Claire Howarth1,2; Joan Morris3; Jayanta Banerjee4,5; Terence Leung6; Simon Eaton7; Narendra Aladangady1,2
1 = Homerton University Hospital NHS Foundation Trust, London, England; 2 = Queen Mary University of London, England; 3 = St George’s, University of London, London, England; 4 = Imperial College Healthcare NHS Trust, London, England; 5 = Imperial College London, UK; 6 = University College London, England; 7 = University College London Great Ormond Street Institute of Child Health, England
Introduction (include hypothesis)
Necrotising Enterocolitis (NEC) is a recognised independent risk factor of worse neurodevelopmental outcomes in premature infants1,2. Although the pathogenesis of this is likely multifactorial there is no substantial evidence to support a pathogenic mechanism. We aimed to establish whether cerebral oxygenation differed in those infants who develop NEC compared with those who do not.
Methods (include source of funding and ethical approval if required)
We recruited 48 infants <30w gestation admitted to our tertiary level NICU (after ethical approval and informed consent) from Oct 2016 to May 2018. Exclusion criteria: birthweight ≤2nd centile, abnormal antenatal dopplers, major congenital anomalies or Twin to Twin Transfusion Syndrome. Each recruit was monitored from birth to 36w post conceptional age or discharge from the neonatal unit (whichever was sooner). NIRS (NIRO-300, Hamamatsu KK, Japan) probes were placed on the abdomen and forehead weekly for 60 minutes allowing simultaneous measurement of gut (sTOI) and cerebral (cTOI) Tissue Oxygenation Index. Subsequently Fractional Tissue Oxygen Extraction (FTOE) and Splanchnic Cerebral Oxygenation Ratio (SCOR) were calculated. Weekly clinical status was also recorded, and NEC was defined as ≥ Bells stage 2.
Median birthweight 884g (460-1600), median gestational age 26+3 weeks (23+0-29+6) and 52% female. 271 NIRS measurements were completed. NIRS measurements from 5 infants who developed Haemorrhagic Parenchymal Infarcts (HPI) were excluded from analysis in order to examine the relationship between cerebral NIRS and NEC. The mean cerebral oxygenation in infants with NEC (n = 7) was 56.9% and in infants without NEC (n = 34) was 63.9% over the first 7 weeks of life. Infants with NEC had significantly lower cerebral oxygenation levels than those that did not develop NEC, even when adjusted for confounders such as gestational age, birthweight, gender, PDA, enteral feeds, and Haemoglobin levels (table 1).
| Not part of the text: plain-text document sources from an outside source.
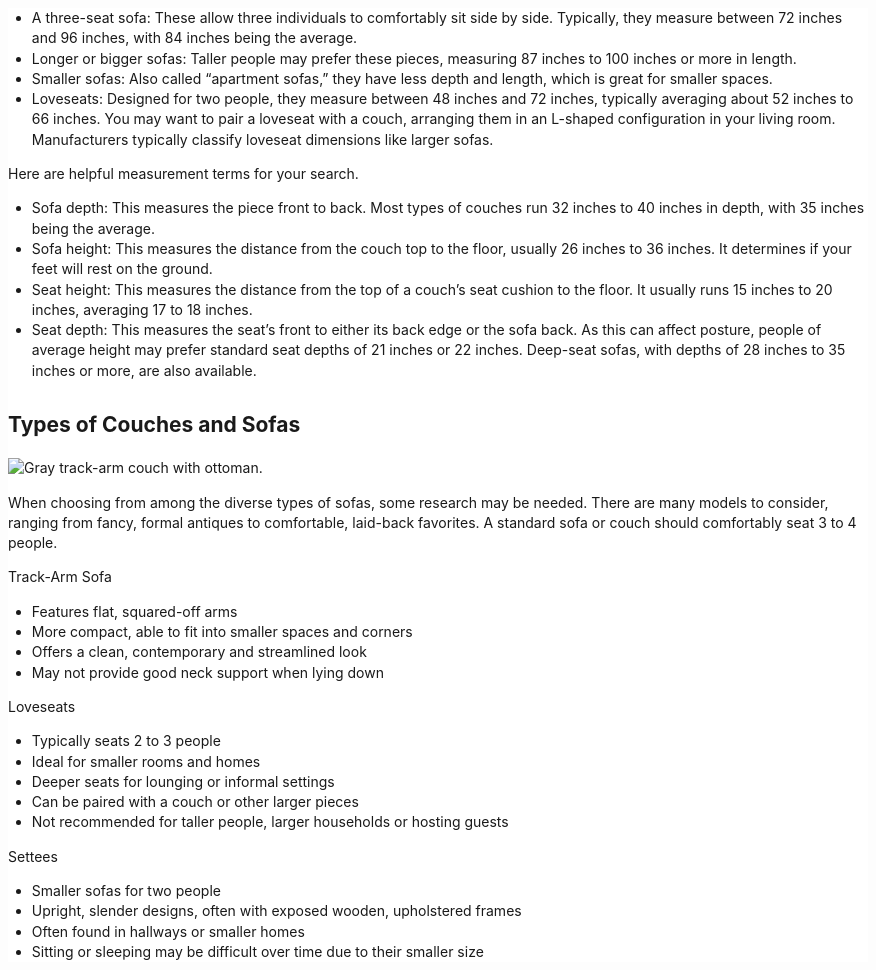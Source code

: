   * A three-seat sofa: These allow three individuals to comfortably sit side by side. Typically, they measure between 72 inches and 96 inches, with 84 inches being the average.
  * Longer or bigger sofas: Taller people may prefer these pieces, measuring 87 inches to 100 inches or more in length.
  * Smaller sofas: Also called “apartment sofas,” they have less depth and length, which is great for smaller spaces.
  * Loveseats: Designed for two people, they measure between 48 inches and 72 inches, typically averaging about 52 inches to 66 inches. You may want to pair a loveseat with a couch, arranging them in an L-shaped configuration in your living room. Manufacturers typically classify loveseat dimensions like larger sofas.



Here are helpful measurement terms for your search.

  * Sofa depth: This measures the piece front to back. Most types of couches run 32 inches to 40 inches in depth, with 35 inches being the average.
  * Sofa height: This measures the distance from the couch top to the floor, usually 26 inches to 36 inches. It determines if your feet will rest on the ground.
  * Seat height: This measures the distance from the top of a couch’s seat cushion to the floor. It usually runs 15 inches to 20 inches, averaging 17 to 18 inches.
  * Seat depth: This measures the seat’s front to either its back edge or the sofa back. As this can affect posture, people of average height may prefer standard seat depths of 21 inches or 22 inches. Deep-seat sofas, with depths of 28 inches to 35 inches or more, are also available.



## Types of Couches and Sofas

![Gray track-arm couch with ottoman.](https://dam.thdstatic.com/content/production/p0GXy25xv-Dz09Qhs6L_OA/3WY8RHfFCBXysmATEes68g/Original%20file/types-of-couches-and-sofas-section-3.jpg)

When choosing from among the diverse types of sofas, some research may be needed. There are many models to consider, ranging from fancy, formal antiques to comfortable, laid-back favorites. A standard sofa or couch should comfortably seat 3 to 4 people.

Track-Arm Sofa

  * Features flat, squared-off arms
  * More compact, able to fit into smaller spaces and corners
  * Offers a clean, contemporary and streamlined look
  * May not provide good neck support when lying down



Loveseats

  * Typically seats 2 to 3 people
  * Ideal for smaller rooms and homes
  * Deeper seats for lounging or informal settings
  * Can be paired with a couch or other larger pieces
  * Not recommended for taller people, larger households or hosting guests



Settees

  * Smaller sofas for two people
  * Upright, slender designs, often with exposed wooden, upholstered frames
  * Often found in hallways or smaller homes
  * Sitting or sleeping may be difficult over time due to their smaller size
Table 1: Cerebral NIRS measurements in those infants with NEC compared to infants without NEC
Preterm infants with NEC have significantly lower cerebral tissue oxygenation in comparison to those who did not develop NEC, even when adjusted for confounders such as gestational age, birthweight, gender, PDA, enteral feeds and haemoglobin levels (table 1). This is a novel finding which could explain worse neurodevelopmental outcome in infants with NEC. Furthermore, continuous cerebral NIRS monitoring has the potential to alert clinicians to cerebral hypoxia allowing timely intervention and could also identify a subset of infants with NEC with a particularly low cTOI who could then be targeted for specific neurodevelopmental interventions.
1) Salhab, W.A., et al., Necrotizing enterocolitis and neurodevelopmental outcome in extremely low birth weight infants < 1000 g,. Journal of Perinatology, 2004. 24(9): p. 534-540. 2) Sonntag, J., et al., Growth and neurodevelopmental outcome of very low birthweight infants with necrotizing enterocolitis. Acta Paediatrica, 2000. 89(5): p. 528-532.